Scot McKnight said...

Ben,
Sider's new book, The Scandal of the Evangelical Conscience, has numbers like this, too. And he provides a very helpful, if convicting, discussion.

Sharad Yadav said...

Thanks so much for those statistics - it's something that's easy to glibly criticize and very difficult to personalize. Our own family has been working through the implications of Jesus' call to discipleship in the area of money, and its a challenge to simply climb out of the guilt for long enough to even attempt making changes - it's paralyzing. Some helpful guardrails for working through the personal implications for me have been 1) the responsibility to take care of needs in my local fellowship and community 2) the need to make financial sacrifices to accomplish my life's specifc ministry goals and purposes (hopefully those related to the ministry of your local church), not just for guilt-relief. 3) realizing that living for kingdom priorities, accomplishing kingdom goals and embodying kingdom living in this area (such as relief for the poor, those weighed down in debt, etc) requires a community effort, not simply an individual pulling himself up by his bootstraps

It'd be interesting to hear how others have sought to heed Jesus' call in this matter.

David A. Croteau said...

I think part of the giving problem IS the teaching on giving ten percent. The rich get away with giving very little and the poor are giving beyond a level they should.

joe said...

Maybe some giving is down because
some folks just can't buy into a new parking lot campaign or a new gizmo for the already overly adorned building.

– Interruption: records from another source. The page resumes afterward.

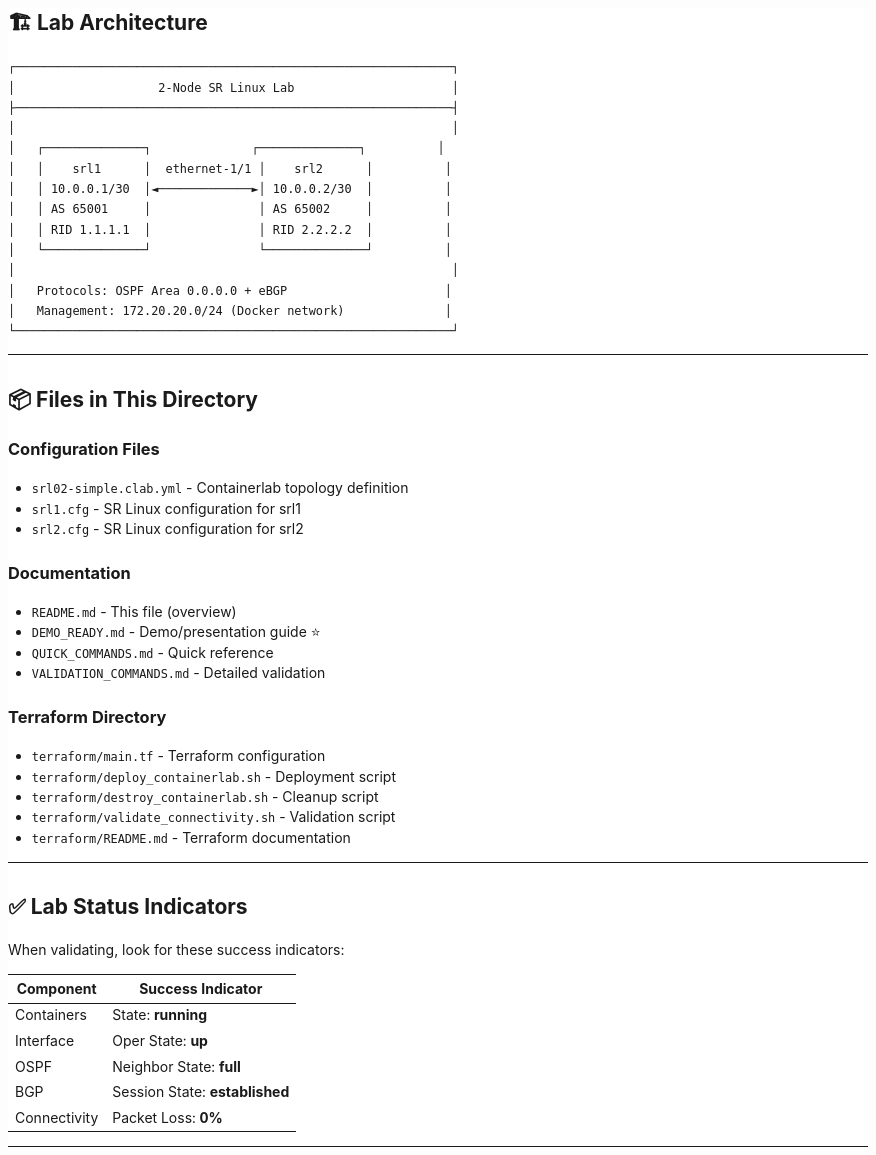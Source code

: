 ## 🏗️ Lab Architecture

```
┌─────────────────────────────────────────────────────────────┐
│                    2-Node SR Linux Lab                      │
├─────────────────────────────────────────────────────────────┤
│                                                             │
│   ┌──────────────┐              ┌──────────────┐          │
│   │    srl1      │  ethernet-1/1 │    srl2      │          │
│   │ 10.0.0.1/30  │◄─────────────►│ 10.0.0.2/30  │          │
│   │ AS 65001     │               │ AS 65002     │          │
│   │ RID 1.1.1.1  │               │ RID 2.2.2.2  │          │
│   └──────────────┘               └──────────────┘          │
│                                                             │
│   Protocols: OSPF Area 0.0.0.0 + eBGP                      │
│   Management: 172.20.20.0/24 (Docker network)              │
└─────────────────────────────────────────────────────────────┘
```

---

## 📦 Files in This Directory

### Configuration Files
- `srl02-simple.clab.yml` - Containerlab topology definition
- `srl1.cfg` - SR Linux configuration for srl1
- `srl2.cfg` - SR Linux configuration for srl2

### Documentation
- `README.md` - This file (overview)
- `DEMO_READY.md` - Demo/presentation guide ⭐
- `QUICK_COMMANDS.md` - Quick reference
- `VALIDATION_COMMANDS.md` - Detailed validation

### Terraform Directory
- `terraform/main.tf` - Terraform configuration
- `terraform/deploy_containerlab.sh` - Deployment script
- `terraform/destroy_containerlab.sh` - Cleanup script
- `terraform/validate_connectivity.sh` - Validation script
- `terraform/README.md` - Terraform documentation

---

## ✅ Lab Status Indicators

When validating, look for these success indicators:

| Component | Success Indicator |
|-----------|-------------------|
| Containers | State: **running** |
| Interface | Oper State: **up** |
| OSPF | Neighbor State: **full** |
| BGP | Session State: **established** |
| Connectivity | Packet Loss: **0%** |

---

Interesting that while many churches are cutting back on ministry portions of their budgets, retirement annuity payments continue to be paid and satff salaries are at an all time high.

joyful girl said...

i would disagree ben,
i think that the 'western' church is ungenerous but in countries where the church is thriving, so is generosity

Jesus was right - it's hard for rich people to give up their addiction and dependency....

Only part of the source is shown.